Dataset entries:
⟨

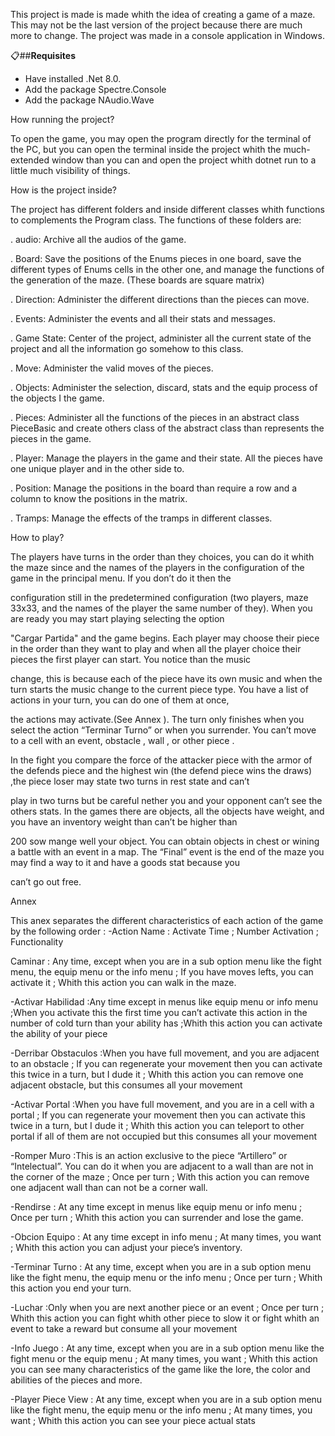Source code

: This project is made is made whith the idea of creating a game of a maze. This may not be the last version of the project because there are much more to change. 
The project was made in a console application in Windows.

📋##**Requisites**
+ Have installed .Net 8.0.
+ Add the package Spectre.Console 
+ Add the package NAudio.Wave

How running the project?

To open the game, you may open the program directly for the terminal of the PC, but you can open the terminal inside the project whith the much-extended window than you can and open the project whith dotnet 
run to a little much visibility of things.

 How is the project inside?
 
The project has different folders and inside different classes whith functions to complements the Program class. The functions of these folders are:

. audio: Archive all the audios of the game.

. Board: Save the positions of the Enums pieces in one board, save the different types of Enums cells in the other one, and manage the functions of the generation of the maze. (These boards are square matrix) 

. Direction: Administer the different directions than the pieces can move.

. Events: Administer the events and all their stats and messages.

. Game State: Center of the project, administer all the current state of the project and all the information go somehow to this class.

. Move: Administer the valid moves of the pieces.

. Objects: Administer the selection, discard, stats and the equip process of the objects I the game.

. Pieces: Administer all the functions of the pieces in an abstract class PieceBasic and create others class of the abstract class than represents the pieces in the game.

. Player: Manage the players in the game and their state. All the pieces have one unique player and in the other side to.

. Position: Manage the positions in the board than require a row and a column to know the positions in the matrix.

. Tramps: Manage the effects of the tramps in different classes.

 How to play?
 

 The players have turns in the order than they choices, you can do it whith the maze since and the names of the players in the configuration of the game in the principal menu. If you don’t do it then the

 
 configuration still in the predetermined configuration (two players, maze 33x33, and the names of the player the same number of they). When you are ready you may start playing selecting the option 

 
 "Cargar Partida" and the game begins. Each player may choose their piece in the order than they want to play and when all the player choice their pieces the first player can start. You notice than the music


 change, this is because each of the piece have its own music and when the turn starts the music change to the current piece type. You have a list of actions in your turn, you can do one of them at once, 


 the actions may activate.(See Annex ). The turn only finishes when you select the action “Terminar Turno” or when you surrender. You can’t move to a cell with an event, obstacle , wall , or other piece .


 In the fight you compare the force of the attacker piece with the armor of the defends piece and the highest win (the defend piece wins the draws) ,the piece loser may state two turns in rest state and can’t
 

 play in two turns but be careful nether you and your opponent can’t see the others stats. In the games there are objects, all the objects have weight, and you have an inventory weight than can’t be higher than 


 200 sow mange well your object. You can obtain objects in chest or wining a battle with an event in a map. The “Final” event is the end of the maze you may find a way to it and have a goods stat because you 

 can’t go out free. 

 
Annex 

This anex separates the different characteristics of each action of the game by the following order : -Action Name	: Activate Time	; Number Activation	; Functionality

Caminar : Any time, except when you are in a sub option menu like the fight menu, the equip menu or the info menu	; If you have moves lefts, you can activate it ; Whith this action you can walk in the maze.

-Activar Habilidad	:Any time except in menus like equip menu or info menu	;When you activate this the first time you can’t activate this action in the number of cold turn than your ability has	;Whith this action
you can activate the ability of your piece

-Derribar Obstaculos :When you have full movement, and you are adjacent to an obstacle ;	If you can regenerate your movement then you can activate this twice in a turn, but I dude it ;	Whith this action you can 
remove one adjacent obstacle, but this consumes all your movement

-Activar Portal :When you have full movement, and you are in a cell with a portal	; If you can regenerate your movement then you can activate this twice in a turn, but I dude it ;	Whith this action you can
teleport to other portal if all of them are not occupied but this consumes all your movement

-Romper Muro :This is an action exclusive to the piece “Artillero” or “Intelectual”. You can do it when you are adjacent to a wall than are not in the corner of the maze ;	Once per turn ;	With this action you can
remove one adjacent wall than can not be a corner wall.

-Rendirse :	At any time except in menus like equip menu or info menu	; Once per turn	; Whith this action you can surrender and lose the game.

-Obcion Equipo : At any time except in info menu	; At many times, you want ;	Whith this action you can adjust your piece’s inventory.

-Terminar Turno : At any time, except when you are in a sub option menu like the fight menu, the equip menu or the info menu	; Once per turn ; Whith this action you end your turn.

-Luchar :Only when you are next another piece or an event	; Once per turn	; Whith this action you can fight whith other piece to slow it or fight whith an event to take a reward but consume all your movement 

-Info Juego : At any time, except when you are in a sub option menu like the fight menu or the equip menu ; At many times, you want	; Whith this action you can see many characteristics of the game like the lore,
the color and abilities of the pieces and more.

-Player Piece View	: At any time, except when you are in a sub option menu like the fight menu, the equip menu or the info menu	; At many times, you want	; Whith this action you can see your piece actual stats

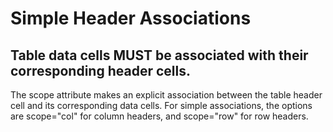 # Simple Header Associations

## Table data cells MUST be associated with their corresponding header cells.

The scope attribute makes an explicit association between the table header cell and its corresponding data cells. For simple associations, the options are scope="col" for column headers, and scope="row" for row headers.
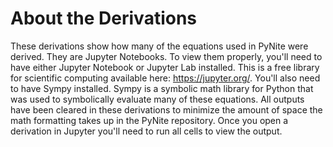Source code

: # About the Derivations
These derivations show how many of the equations used in PyNite were derived. They are Jupyter Notebooks. To view them properly, you'll need to have either Jupyter Notebook or Jupyter Lab installed. This is a free library for scientific computing available here: https://jupyter.org/. You'll also need to have Sympy installed. Sympy is a symbolic math library for Python that was used to symbolically evaluate many of these equations. All outputs have been cleared in these derivations to minimize the amount of space the math formatting takes up in the PyNite repository. Once you open a derivation in Jupyter you'll need to run all cells to view the output.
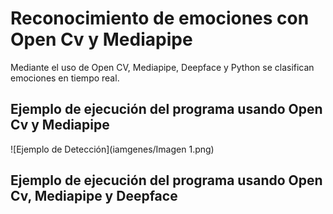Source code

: # Reconocimiento de emociones con Open Cv y Mediapipe
Mediante el uso de Open CV, Mediapipe, Deepface y Python se clasifican emociones en tiempo real.

## Ejemplo de ejecución del programa usando Open Cv y Mediapipe
![Ejemplo de Detección](iamgenes/Imagen 1.png)
## Ejemplo de ejecución del programa usando Open Cv, Mediapipe y Deepface

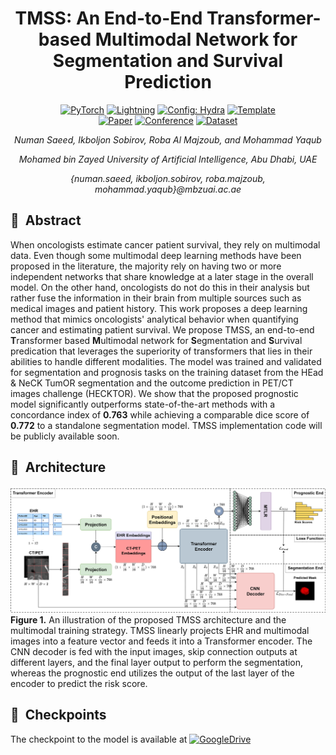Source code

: <div align="center">

# TMSS: An End-to-End Transformer-based Multimodal Network for Segmentation and Survival Prediction

<a href="https://pytorch.org/get-started/locally/"><img alt="PyTorch" src="https://img.shields.io/badge/PyTorch-ee4c2c?logo=pytorch&logoColor=white"></a>
<a href="https://pytorchlightning.ai/"><img alt="Lightning" src="https://img.shields.io/badge/-Lightning-792ee5?logo=pytorchlightning&logoColor=white"></a>
<a href="https://hydra.cc/"><img alt="Config: Hydra" src="https://img.shields.io/badge/Config-Hydra-89b8cd"></a>
<a href="https://github.com/ashleve/lightning-hydra-template"><img alt="Template" src="https://img.shields.io/badge/-Lightning--Hydra--Template-017F2F?style=flat&logo=github&labelColor=gray"></a><br>
[![Paper](http://img.shields.io/badge/arxiv.org/abs/2209.05036)](Coming)
[![Conference](https://img.shields.io/badge/Conference-MICCAI-informational)](https://conferences.miccai.org/2022/en/)
[![Dataset](https://img.shields.io/badge/Dataset-HECKTOR-blue)](https://www.aicrowd.com/challenges/miccai-2021-hecktor)
 
_Numan Saeed, Ikboljon Sobirov, Roba Al Majzoub, and Mohammad Yaqub_
  
_Mohamed bin Zayed University of Artificial Intelligence, Abu Dhabi, UAE_ 
  
_{numan.saeed, ikboljon.sobirov, roba.majzoub, mohammad.yaqub}@mbzuai.ac.ae_

</div>

## 📌&nbsp;&nbsp;Abstract

When oncologists estimate cancer patient survival, they rely on multimodal data. Even though some multimodal deep learning methods have been proposed in the literature, the majority rely on having two or more independent networks that share knowledge at a later stage in the overall model. On the other hand, oncologists do not do this in their analysis but rather fuse the information in their brain from multiple sources such as medical images and patient history. This work proposes a deep learning method that mimics oncologists' analytical behavior when quantifying cancer and estimating patient survival. We propose TMSS, an end-to-end **T**ransformer based **M**ultimodal network for **S**egmentation and **S**urvival predication that leverages the superiority of transformers that lies in their abilities to handle different modalities. The model was trained and validated for segmentation and prognosis tasks on the training dataset from the HEad & NeCK TumOR segmentation and the outcome prediction in PET/CT images challenge (HECKTOR). We show that the proposed prognostic model significantly outperforms state-of-the-art methods with a concordance index of **0.763** while achieving a comparable dice score of **0.772** to a standalone segmentation model. TMSS implementation code will be publicly available soon.


## 📌&nbsp;&nbsp;Architecture
![alt text](https://github.com/ikboljon/tmss_miccai/blob/master/TMSS_updated.png?raw=true)
**Figure 1.** An illustration of the proposed TMSS architecture and the multimodal training strategy. TMSS linearly projects EHR and multimodal images into a feature vector and feeds it into a Transformer encoder. The CNN decoder is fed with the input images, skip connection outputs at different layers, and the final layer output to perform the segmentation, whereas the prognostic end utilizes the output of the last layer of the encoder to predict the risk score.

## 📌&nbsp;&nbsp;Checkpoints
The checkpoint to the model is available at [![GoogleDrive](https://img.shields.io/badge/GoogleDrive-Checkpoint-blue)](https://drive.google.com/file/d/1FeFlXNvIrMYjrDgT6jiCqEGfV6ld6Vug/view?usp=sharing)


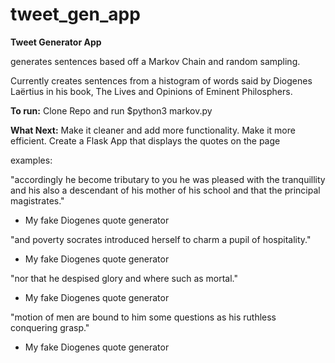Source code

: # tweet_gen_app

**Tweet Generator App**

generates sentences based off a Markov Chain and random sampling. 

Currently creates sentences from a histogram of words said by Diogenes Laërtius in his book, 
The Lives and Opinions of Eminent Philosphers.

**To run:**
Clone Repo and run $python3 markov.py

**What Next:**
Make it cleaner and add more functionality. Make it more efficient. Create a Flask App that displays the quotes on the page

examples:

"accordingly he become tributary to you he was pleased with the tranquillity
and his also a descendant of his mother of his school and that the principal magistrates."
  - My fake Diogenes quote generator
  
"and poverty socrates introduced herself to charm a pupil of hospitality."
  - My fake Diogenes quote generator
  
"nor that he despised glory and where such as mortal."
  - My fake Diogenes quote generator

"motion of men are bound to him some questions as his ruthless conquering grasp."
  - My fake Diogenes quote generator
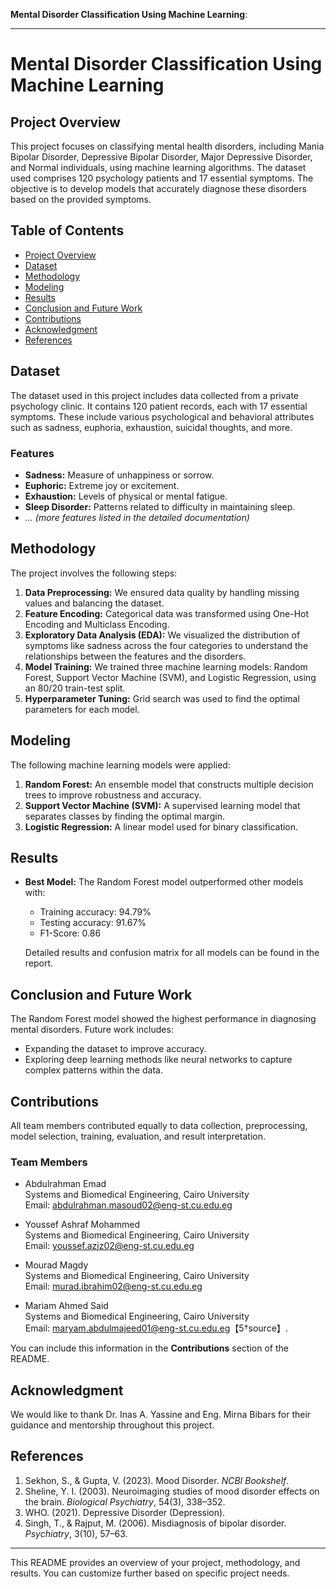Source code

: **Mental Disorder Classification Using Machine Learning**:

---

# Mental Disorder Classification Using Machine Learning

## Project Overview

This project focuses on classifying mental health disorders, including Mania Bipolar Disorder, Depressive Bipolar Disorder, Major Depressive Disorder, and Normal individuals, using machine learning algorithms. The dataset used comprises 120 psychology patients and 17 essential symptoms. The objective is to develop models that accurately diagnose these disorders based on the provided symptoms.

## Table of Contents

- [Project Overview](#project-overview)
- [Dataset](#dataset)
- [Methodology](#methodology)
- [Modeling](#modeling)
- [Results](#results)
- [Conclusion and Future Work](#conclusion-and-future-work)
- [Contributions](#contributions)
- [Acknowledgment](#acknowledgment)
- [References](#references)

## Dataset

The dataset used in this project includes data collected from a private psychology clinic. It contains 120 patient records, each with 17 essential symptoms. These include various psychological and behavioral attributes such as sadness, euphoria, exhaustion, suicidal thoughts, and more. 

### Features
- **Sadness:** Measure of unhappiness or sorrow.
- **Euphoric:** Extreme joy or excitement.
- **Exhaustion:** Levels of physical or mental fatigue.
- **Sleep Disorder:** Patterns related to difficulty in maintaining sleep.
- *... (more features listed in the detailed documentation)*

## Methodology

The project involves the following steps:
1. **Data Preprocessing:** We ensured data quality by handling missing values and balancing the dataset.
2. **Feature Encoding:** Categorical data was transformed using One-Hot Encoding and Multiclass Encoding.
3. **Exploratory Data Analysis (EDA):** We visualized the distribution of symptoms like sadness across the four categories to understand the relationships between the features and the disorders.
4. **Model Training:** We trained three machine learning models: Random Forest, Support Vector Machine (SVM), and Logistic Regression, using an 80/20 train-test split.
5. **Hyperparameter Tuning:** Grid search was used to find the optimal parameters for each model.

## Modeling

The following machine learning models were applied:

1. **Random Forest:** An ensemble model that constructs multiple decision trees to improve robustness and accuracy.
2. **Support Vector Machine (SVM):** A supervised learning model that separates classes by finding the optimal margin.
3. **Logistic Regression:** A linear model used for binary classification.

## Results

- **Best Model:** The Random Forest model outperformed other models with:
  - Training accuracy: 94.79%
  - Testing accuracy: 91.67%
  - F1-Score: 0.86

  Detailed results and confusion matrix for all models can be found in the report.

## Conclusion and Future Work

The Random Forest model showed the highest performance in diagnosing mental disorders. Future work includes:
- Expanding the dataset to improve accuracy.
- Exploring deep learning methods like neural networks to capture complex patterns within the data.

## Contributions

All team members contributed equally to data collection, preprocessing, model selection, training, evaluation, and result interpretation.
### Team Members

- Abdulrahman Emad  
  Systems and Biomedical Engineering, Cairo University  
  Email: abdulrahman.masoud02@eng-st.cu.edu.eg

- Youssef Ashraf Mohammed  
  Systems and Biomedical Engineering, Cairo University  
  Email: youssef.aziz02@eng-st.cu.edu.eg

- Mourad Magdy  
  Systems and Biomedical Engineering, Cairo University  
  Email: murad.ibrahim02@eng-st.cu.edu.eg

- Mariam Ahmed Said  
  Systems and Biomedical Engineering, Cairo University  
  Email: maryam.abdulmajeed01@eng-st.cu.edu.eg【5†source】. 

You can include this information in the **Contributions** section of the README.
## Acknowledgment

We would like to thank Dr. Inas A. Yassine and Eng. Mirna Bibars for their guidance and mentorship throughout this project.

## References

1. Sekhon, S., & Gupta, V. (2023). Mood Disorder. *NCBI Bookshelf*.
2. Sheline, Y. I. (2003). Neuroimaging studies of mood disorder effects on the brain. *Biological Psychiatry*, 54(3), 338–352.
3. WHO. (2021). Depressive Disorder (Depression).
4. Singh, T., & Rajput, M. (2006). Misdiagnosis of bipolar disorder. *Psychiatry*, 3(10), 57–63.

---

This README provides an overview of your project, methodology, and results. You can customize further based on specific project needs.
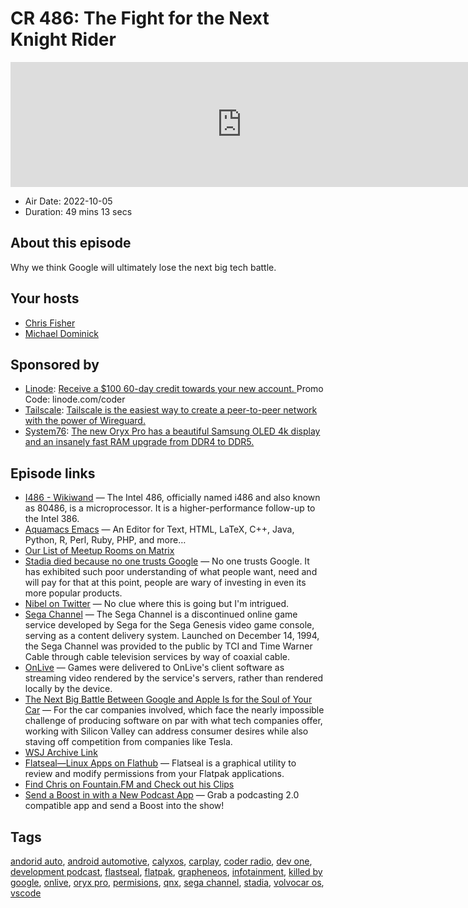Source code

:# CR 486: The Fight for the Next Knight Rider

<iframe src="https://player.fireside.fm/v2/MLf2ZzhC+Gy2bKX7c?theme=dark" width="740" height="200" frameborder="0" scrolling="no"></iframe>

* Air Date: 2022-10-05
* Duration: 49 mins 13 secs

## About this episode

Why we think Google will ultimately lose the next big tech battle.

## Your hosts
* [Chris Fisher](https://coder.show/hosts/chrislas)
* [Michael Dominick](https://coder.show/hosts/michael)

## Sponsored by

  * [Linode](https://linode.com/coder): [Receive a $100 60-day credit towards your new account. ](https://linode.com/coder) Promo Code: linode.com/coder
  * [Tailscale](https://tailscale.com/coder): [Tailscale is the easiest way to create a peer-to-peer network with the power of Wireguard. ](https://tailscale.com/coder)
  * [System76](https://system76.com/laptops/oryx): [The new Oryx Pro has a beautiful Samsung OLED 4k display and an insanely fast RAM upgrade from DDR4 to DDR5.](https://system76.com/laptops/oryx)



## Episode links

  * [I486 - Wikiwand](https://www.wikiwand.com/en/I486 "I486 - Wikiwand") — The Intel 486, officially named i486 and also known as 80486, is a microprocessor. It is a higher-performance follow-up to the Intel 386.
  * [Aquamacs Emacs](https://aquamacs.org/ "Aquamacs Emacs") — An Editor for Text, HTML, LaTeX, C++, Java, Python, R, Perl, Ruby, PHP, and more…
  * [Our List of Meetup Rooms on Matrix](https://bit.ly/meetupmatrix "Our List of Meetup Rooms on Matrix")
  * [Stadia died because no one trusts Google](https://techcrunch.com/2022/10/01/stadia-died-because-no-one-trusts-google/ "Stadia died because no one trusts Google") — No one trusts Google. It has exhibited such poor understanding of what people want, need and will pay for that at this point, people are wary of investing in even its more popular products.
  * [Nibel on Twitter](https://twitter.com/Nibellion/status/1107969648874655744 "Nibel on Twitter") — No clue where this is going but I'm intrigued.
  * [Sega Channel](https://en.wikipedia.org/wiki/Sega_Channel "Sega Channel") — The Sega Channel is a discontinued online game service developed by Sega for the Sega Genesis video game console, serving as a content delivery system. Launched on December 14, 1994, the Sega Channel was provided to the public by TCI and Time Warner Cable through cable television services by way of coaxial cable. 
  * [OnLive](https://en.wikipedia.org/wiki/OnLive "OnLive") — Games were delivered to OnLive's client software as streaming video rendered by the service's servers, rather than rendered locally by the device.
  * [The Next Big Battle Between Google and Apple Is for the Soul of Your Car](https://www.wsj.com/articles/the-next-big-battle-between-google-and-apple-is-for-the-soul-of-your-car-11664596817?mod=djemalertNEWS "The Next Big Battle Between Google and Apple Is for the Soul of Your Car") — For the car companies involved, which face the nearly impossible challenge of producing software on par with what tech companies offer, working with Silicon Valley can address consumer desires while also staving off competition from companies like Tesla.
  * [WSJ Archive Link](http://web.archive.org/web/20221001150211/https://www.wsj.com/articles/the-next-big-battle-between-google-and-apple-is-for-the-soul-of-your-car-11664596817?mod=djemalertNEWS "WSJ Archive Link")
  * [Flatseal—Linux Apps on Flathub](https://flathub.org/apps/details/com.github.tchx84.Flatseal "Flatseal—Linux Apps on Flathub") — Flatseal is a graphical utility to review and modify permissions from your Flatpak applications.
  * [Find Chris on Fountain.FM and Check out his Clips](https://fountain.fm/chrislas?code=e72160c3c5 "Find Chris on Fountain.FM and Check out his Clips")
  * [Send a Boost in with a New Podcast App](https://podcastindex.org/apps?appTypes=app&elements=Value "Send a Boost in with a New Podcast App") — Grab a podcasting 2.0 compatible app and send a Boost into the show!



## Tags

[andorid auto](https://coder.show/tags/andorid%20auto), [android automotive](https://coder.show/tags/android%20automotive), [calyxos](https://coder.show/tags/calyxos), [carplay](https://coder.show/tags/carplay), [coder radio](https://coder.show/tags/coder%20radio), [dev one](https://coder.show/tags/dev%20one), [development podcast](https://coder.show/tags/development%20podcast), [flastseal](https://coder.show/tags/flastseal), [flatpak](https://coder.show/tags/flatpak), [grapheneos](https://coder.show/tags/grapheneos), [infotainment](https://coder.show/tags/infotainment), [killed by google](https://coder.show/tags/killed%20by%20google), [onlive](https://coder.show/tags/onlive), [oryx pro](https://coder.show/tags/oryx%20pro), [permisions](https://coder.show/tags/permisions), [qnx](https://coder.show/tags/qnx), [sega channel](https://coder.show/tags/sega%20channel), [stadia](https://coder.show/tags/stadia), [volvocar os](https://coder.show/tags/volvocar%20os), [vscode](https://coder.show/tags/vscode)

⟩

### WHAT THE EXERCISE ASKS
Starting at the line that has "## About this episode" and ending at the line that has "## Sponsored by", please write out the lines above exactly, leaving out all others.

### TASK SOLUTION
## About this episode

Why we think Google will ultimately lose the next big tech battle.

## Your hosts
* [Chris Fisher](https://coder.show/hosts/chrislas)
* [Michael Dominick](https://coder.show/hosts/michael)

## Sponsored by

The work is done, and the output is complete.